Work instructions – Your output should be the lines from the start of the data through the line containing "is a linear", exactly and nothing more.

[Saved data entries]

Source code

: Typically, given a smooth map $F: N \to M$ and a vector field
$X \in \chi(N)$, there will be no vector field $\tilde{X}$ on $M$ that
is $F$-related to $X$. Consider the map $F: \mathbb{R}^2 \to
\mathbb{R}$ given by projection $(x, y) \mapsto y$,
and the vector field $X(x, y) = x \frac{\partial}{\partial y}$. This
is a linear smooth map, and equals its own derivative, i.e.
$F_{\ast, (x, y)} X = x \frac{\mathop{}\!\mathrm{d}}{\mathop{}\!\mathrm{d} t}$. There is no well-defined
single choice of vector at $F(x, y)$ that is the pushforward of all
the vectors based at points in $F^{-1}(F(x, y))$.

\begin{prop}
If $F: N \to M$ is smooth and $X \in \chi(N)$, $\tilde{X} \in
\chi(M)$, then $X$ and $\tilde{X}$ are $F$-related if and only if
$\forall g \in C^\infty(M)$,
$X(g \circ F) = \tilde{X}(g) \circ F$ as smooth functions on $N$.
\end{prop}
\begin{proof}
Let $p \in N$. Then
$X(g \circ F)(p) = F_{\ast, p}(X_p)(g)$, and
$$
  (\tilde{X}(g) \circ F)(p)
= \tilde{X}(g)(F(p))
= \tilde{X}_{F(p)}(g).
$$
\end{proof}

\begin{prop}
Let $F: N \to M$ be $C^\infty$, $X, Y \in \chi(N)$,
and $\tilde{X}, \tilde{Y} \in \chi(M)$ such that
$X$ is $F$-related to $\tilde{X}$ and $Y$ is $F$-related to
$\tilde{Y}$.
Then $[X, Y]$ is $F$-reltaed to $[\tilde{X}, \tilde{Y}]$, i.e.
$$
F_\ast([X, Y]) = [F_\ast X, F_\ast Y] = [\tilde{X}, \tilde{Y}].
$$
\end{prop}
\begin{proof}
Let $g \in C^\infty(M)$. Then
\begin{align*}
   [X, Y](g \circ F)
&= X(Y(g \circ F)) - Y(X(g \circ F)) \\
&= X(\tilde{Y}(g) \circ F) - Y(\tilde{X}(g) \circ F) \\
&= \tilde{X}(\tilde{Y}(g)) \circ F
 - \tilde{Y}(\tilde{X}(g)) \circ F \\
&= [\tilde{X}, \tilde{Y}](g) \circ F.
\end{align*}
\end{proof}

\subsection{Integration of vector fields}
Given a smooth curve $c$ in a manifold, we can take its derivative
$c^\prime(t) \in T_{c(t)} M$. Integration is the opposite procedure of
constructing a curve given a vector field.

The answer –
Source code

: Typically, given a smooth map $F: N \to M$ and a vector field
$X \in \chi(N)$, there will be no vector field $\tilde{X}$ on $M$ that
is $F$-related to $X$. Consider the map $F: \mathbb{R}^2 \to
\mathbb{R}$ given by projection $(x, y) \mapsto y$,
and the vector field $X(x, y) = x \frac{\partial}{\partial y}$. This
is a linear smooth map, and equals its own derivative, i.e.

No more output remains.